<<<<

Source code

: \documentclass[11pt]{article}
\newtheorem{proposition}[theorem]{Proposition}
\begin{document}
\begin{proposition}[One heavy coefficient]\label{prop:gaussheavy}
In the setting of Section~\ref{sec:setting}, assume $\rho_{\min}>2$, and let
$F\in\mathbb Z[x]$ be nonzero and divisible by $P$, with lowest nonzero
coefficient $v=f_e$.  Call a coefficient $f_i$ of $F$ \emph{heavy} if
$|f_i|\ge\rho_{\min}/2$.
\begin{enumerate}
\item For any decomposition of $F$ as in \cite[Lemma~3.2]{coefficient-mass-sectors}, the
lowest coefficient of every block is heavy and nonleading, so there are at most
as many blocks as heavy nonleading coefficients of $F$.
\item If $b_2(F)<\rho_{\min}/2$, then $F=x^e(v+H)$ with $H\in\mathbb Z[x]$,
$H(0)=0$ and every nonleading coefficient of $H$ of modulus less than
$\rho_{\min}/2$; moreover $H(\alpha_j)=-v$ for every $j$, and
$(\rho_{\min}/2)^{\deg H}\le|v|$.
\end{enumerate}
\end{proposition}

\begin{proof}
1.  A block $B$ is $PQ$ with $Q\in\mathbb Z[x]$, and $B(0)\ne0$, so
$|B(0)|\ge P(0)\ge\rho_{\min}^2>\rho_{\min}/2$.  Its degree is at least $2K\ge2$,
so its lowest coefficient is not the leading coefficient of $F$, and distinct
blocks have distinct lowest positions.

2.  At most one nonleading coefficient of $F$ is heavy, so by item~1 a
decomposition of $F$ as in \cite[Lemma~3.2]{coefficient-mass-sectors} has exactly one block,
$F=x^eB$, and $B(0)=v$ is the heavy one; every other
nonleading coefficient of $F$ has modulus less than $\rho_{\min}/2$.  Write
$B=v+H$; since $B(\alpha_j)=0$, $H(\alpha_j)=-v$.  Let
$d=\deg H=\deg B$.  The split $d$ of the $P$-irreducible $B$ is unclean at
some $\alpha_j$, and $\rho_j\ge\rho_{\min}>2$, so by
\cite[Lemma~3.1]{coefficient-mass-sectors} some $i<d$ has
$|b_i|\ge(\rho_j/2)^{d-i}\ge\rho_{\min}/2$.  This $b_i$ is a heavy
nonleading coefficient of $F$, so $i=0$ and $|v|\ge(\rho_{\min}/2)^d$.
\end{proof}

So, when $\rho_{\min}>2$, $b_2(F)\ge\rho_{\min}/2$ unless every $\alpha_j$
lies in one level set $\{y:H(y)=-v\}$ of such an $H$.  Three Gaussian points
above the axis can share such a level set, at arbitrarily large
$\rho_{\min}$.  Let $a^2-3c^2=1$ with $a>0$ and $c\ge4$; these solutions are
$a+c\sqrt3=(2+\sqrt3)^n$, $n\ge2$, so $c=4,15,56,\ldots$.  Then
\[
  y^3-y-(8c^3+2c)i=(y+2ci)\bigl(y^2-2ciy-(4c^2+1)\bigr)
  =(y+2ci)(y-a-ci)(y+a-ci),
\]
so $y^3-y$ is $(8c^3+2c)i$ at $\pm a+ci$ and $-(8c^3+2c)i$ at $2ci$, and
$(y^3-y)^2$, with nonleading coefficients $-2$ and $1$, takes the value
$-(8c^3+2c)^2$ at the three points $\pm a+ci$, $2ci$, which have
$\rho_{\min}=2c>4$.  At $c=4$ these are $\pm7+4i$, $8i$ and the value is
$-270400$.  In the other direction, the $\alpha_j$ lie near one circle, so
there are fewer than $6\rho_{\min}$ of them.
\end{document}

>>>>

YOUR OBJECTIVE:
Which lines of the data contain the word "blocks"? Copy each one.

SOLUTION FOR THIS PROBLEM:
as many blocks as heavy nonleading coefficients of $F$.
blocks have distinct lowest positions.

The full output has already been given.